The Center for Ethics in Society is proud to share new research on the high price of healthcare in New Hampshire. Healthcare is too costly and hard to obtain for too many people.
How can we improve access? How can we improve affordability? The Center is launching a series of events on this question, and we are particularly interested in policy solutions that address the following three problems:
- inadequate supply of healthcare;
- excessive need for health care due to poor health;
- excessive demand for healthcare that is wasted because it does not improve health outcomes.
These are big problems, and the literature on how to address them is equally vast. To narrow down our contribution to the debate, we are focusing on New Hampshire solutions that can get broad support from across the ideological spectrum.
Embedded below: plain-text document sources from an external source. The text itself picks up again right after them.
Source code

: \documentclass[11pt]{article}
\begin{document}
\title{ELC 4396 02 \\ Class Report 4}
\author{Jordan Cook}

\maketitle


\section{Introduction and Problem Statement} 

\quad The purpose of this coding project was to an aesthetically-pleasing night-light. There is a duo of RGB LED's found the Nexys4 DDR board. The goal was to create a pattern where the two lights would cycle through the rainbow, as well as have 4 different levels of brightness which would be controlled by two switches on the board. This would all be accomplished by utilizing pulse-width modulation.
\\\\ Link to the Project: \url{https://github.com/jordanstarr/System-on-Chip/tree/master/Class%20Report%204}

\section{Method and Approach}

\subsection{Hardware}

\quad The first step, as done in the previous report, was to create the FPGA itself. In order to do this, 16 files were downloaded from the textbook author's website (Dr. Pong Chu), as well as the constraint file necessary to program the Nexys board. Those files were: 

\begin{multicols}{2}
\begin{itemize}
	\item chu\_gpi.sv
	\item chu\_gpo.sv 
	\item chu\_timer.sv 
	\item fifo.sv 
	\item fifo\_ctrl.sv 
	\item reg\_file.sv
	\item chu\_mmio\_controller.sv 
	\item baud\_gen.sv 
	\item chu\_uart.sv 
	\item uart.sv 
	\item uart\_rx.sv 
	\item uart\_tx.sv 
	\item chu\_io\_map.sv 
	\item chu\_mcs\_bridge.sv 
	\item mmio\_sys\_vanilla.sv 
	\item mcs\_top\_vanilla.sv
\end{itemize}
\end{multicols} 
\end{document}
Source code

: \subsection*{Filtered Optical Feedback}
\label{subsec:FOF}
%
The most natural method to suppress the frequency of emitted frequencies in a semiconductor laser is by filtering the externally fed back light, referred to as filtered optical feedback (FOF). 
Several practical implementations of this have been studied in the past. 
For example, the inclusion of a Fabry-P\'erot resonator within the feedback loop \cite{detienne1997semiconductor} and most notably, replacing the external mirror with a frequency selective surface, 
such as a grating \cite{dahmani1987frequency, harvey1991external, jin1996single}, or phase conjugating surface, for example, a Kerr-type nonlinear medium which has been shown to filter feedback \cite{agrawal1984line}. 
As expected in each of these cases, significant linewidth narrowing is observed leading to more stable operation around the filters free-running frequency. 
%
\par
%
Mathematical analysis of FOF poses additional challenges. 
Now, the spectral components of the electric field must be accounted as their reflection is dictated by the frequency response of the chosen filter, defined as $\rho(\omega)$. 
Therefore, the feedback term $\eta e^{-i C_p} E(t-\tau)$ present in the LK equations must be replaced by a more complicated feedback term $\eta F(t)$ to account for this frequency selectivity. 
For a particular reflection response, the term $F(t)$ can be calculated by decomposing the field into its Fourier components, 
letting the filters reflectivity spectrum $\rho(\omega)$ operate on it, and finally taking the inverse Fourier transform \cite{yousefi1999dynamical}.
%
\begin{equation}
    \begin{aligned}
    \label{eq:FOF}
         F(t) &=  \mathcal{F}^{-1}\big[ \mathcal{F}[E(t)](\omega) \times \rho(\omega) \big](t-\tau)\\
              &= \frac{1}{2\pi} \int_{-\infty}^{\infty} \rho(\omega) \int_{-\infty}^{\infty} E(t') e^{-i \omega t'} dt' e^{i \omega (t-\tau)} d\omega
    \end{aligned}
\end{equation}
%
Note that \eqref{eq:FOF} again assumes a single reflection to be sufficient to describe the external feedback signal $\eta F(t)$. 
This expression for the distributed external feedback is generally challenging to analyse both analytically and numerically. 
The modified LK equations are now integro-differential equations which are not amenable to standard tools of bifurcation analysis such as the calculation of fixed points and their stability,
Our Center is making use of research, education, dialogue and collaboration to find ways of contributing to the common good.
As a first step toward coming together on solutions, we are inviting experts to present their research on how state-level policies affect the availability and cost of healthcare, with a particular focus on New Hampshire applications.
We hope you will join us in discussing and learning from this research.
In November 2022, the Center released its first two studies in this area (please contact us for copies of the PDFs of these reports):
- Alicia Plemmons and Ed Timmons "Freeing healthcare professionals in the Granite State: Five recommendations for reform"
- Jared M. Rhoads "Enhancing Healthcare Options in New Hampshire: The Direct Pay Pathway"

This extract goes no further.